# Computer repair Alicante area



## DunWorkin (Sep 2, 2010)

I have tried searching the forum but cannot find anything on this subject. 

I am looking for somewhere to get my laptop repaired in our area (Alicante to Benidorm). Preferably English speaking. 

The laptop is working but none of the USBs are. Also it cannot see the wireless network (the network is ok as PC and netbook are both working on it) 

I knew of 3 places in the past but all 3 have closed.

Anyone know of somewhere? Any recommendations?

Thanks


----------



## thrax (Nov 13, 2008)

I don't know them but a friend said he knew of them and they are ok. English computer Deutsche Computer repair shop laptop and notebook repair store, MASmovil cheap rates, mobile cell phone shop, cheap cartridges, computer training courses, unlock mobile cell phones, Torrevieja Alicante in Orihuela Costa Blanca in Spa


----------



## DunWorkin (Sep 2, 2010)

Thanks for that

I was hoping for somewhere a bit closer or at least north of Alicante. If I can't find anywhere else I will check them out.
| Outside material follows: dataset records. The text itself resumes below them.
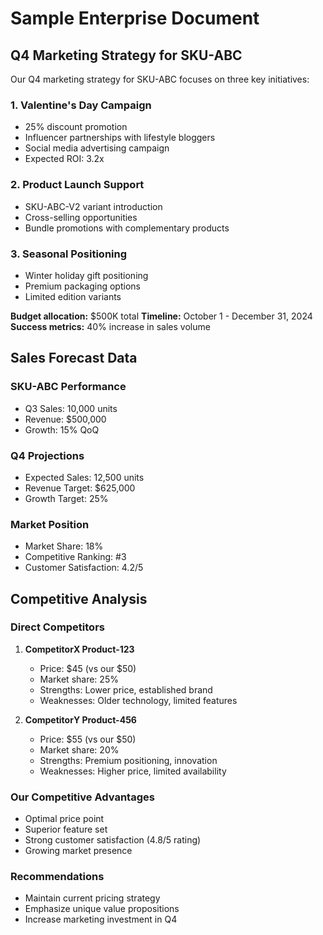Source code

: # Sample Enterprise Document

## Q4 Marketing Strategy for SKU-ABC

Our Q4 marketing strategy for SKU-ABC focuses on three key initiatives:

### 1. Valentine's Day Campaign
- 25% discount promotion
- Influencer partnerships with lifestyle bloggers
- Social media advertising campaign
- Expected ROI: 3.2x

### 2. Product Launch Support
- SKU-ABC-V2 variant introduction
- Cross-selling opportunities
- Bundle promotions with complementary products

### 3. Seasonal Positioning
- Winter holiday gift positioning
- Premium packaging options
- Limited edition variants

**Budget allocation:** $500K total
**Timeline:** October 1 - December 31, 2024
**Success metrics:** 40% increase in sales volume

## Sales Forecast Data

### SKU-ABC Performance
- Q3 Sales: 10,000 units
- Revenue: $500,000
- Growth: 15% QoQ

### Q4 Projections
- Expected Sales: 12,500 units
- Revenue Target: $625,000
- Growth Target: 25%

### Market Position
- Market Share: 18%
- Competitive Ranking: #3
- Customer Satisfaction: 4.2/5

## Competitive Analysis

### Direct Competitors
1. **CompetitorX Product-123**
   - Price: $45 (vs our $50)
   - Market share: 25%
   - Strengths: Lower price, established brand
   - Weaknesses: Older technology, limited features

2. **CompetitorY Product-456**
   - Price: $55 (vs our $50)
   - Market share: 20%
   - Strengths: Premium positioning, innovation
   - Weaknesses: Higher price, limited availability

### Our Competitive Advantages
- Optimal price point
- Superior feature set
- Strong customer satisfaction (4.8/5 rating)
- Growing market presence

### Recommendations
- Maintain current pricing strategy
- Emphasize unique value propositions
- Increase marketing investment in Q4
I was sure there must be somewhere in or near Benidorm but so far have not found anything


----------



## xabiaxica (Jun 23, 2009)

DunWorkin said:


> Thanks for that
> 
> I was hoping for somewhere a bit closer or at least north of Alicante. If I can't find anywhere else I will check them out.
> 
> I was sure there must be somewhere in or near Benidorm but so far have not found anything


I know Jávea might be too far, but there's a great company here who won't charge you if they can't fix it


----------



## thrax (Nov 13, 2008)

Try this lot, they will visit you!!

Wizard Computers


----------



## DunWorkin (Sep 2, 2010)

thrax said:


> Try this lot, they will visit you!!
> 
> Wizard Computers


These sound quite good but their website says Denia to Benidorm. We are a bit south of that. Will email them and see where they are and if we can go to them.


----------



## DunWorkin (Sep 2, 2010)

xabiachica said:


> I know Jávea might be too far, but there's a great company here who won't charge you if they can't fix it


Yes, quite a way but would rather go there than Torrevieja direction. Could combine with a trip to other places we like in the area. Maybe even meet up for a coffee


----------



## xabiaxica (Jun 23, 2009)

DunWorkin said:


> Yes, quite a way but would rather go there than Torrevieja direction. Could combine with a trip to other places we like in the area. Maybe even meet up for a coffee


now there's an idea 

I discovered recently that I have a cousin that I didn't even know I had in El Campello - wouldn't it be odd if that was you 


the computer shop is called PC Solutions - here's their website Pc Solutions


----------



## Guest (Oct 29, 2011)

Silly question, but have the USB/WIFI doofers suddenly packed in or has these been an intermittent problem?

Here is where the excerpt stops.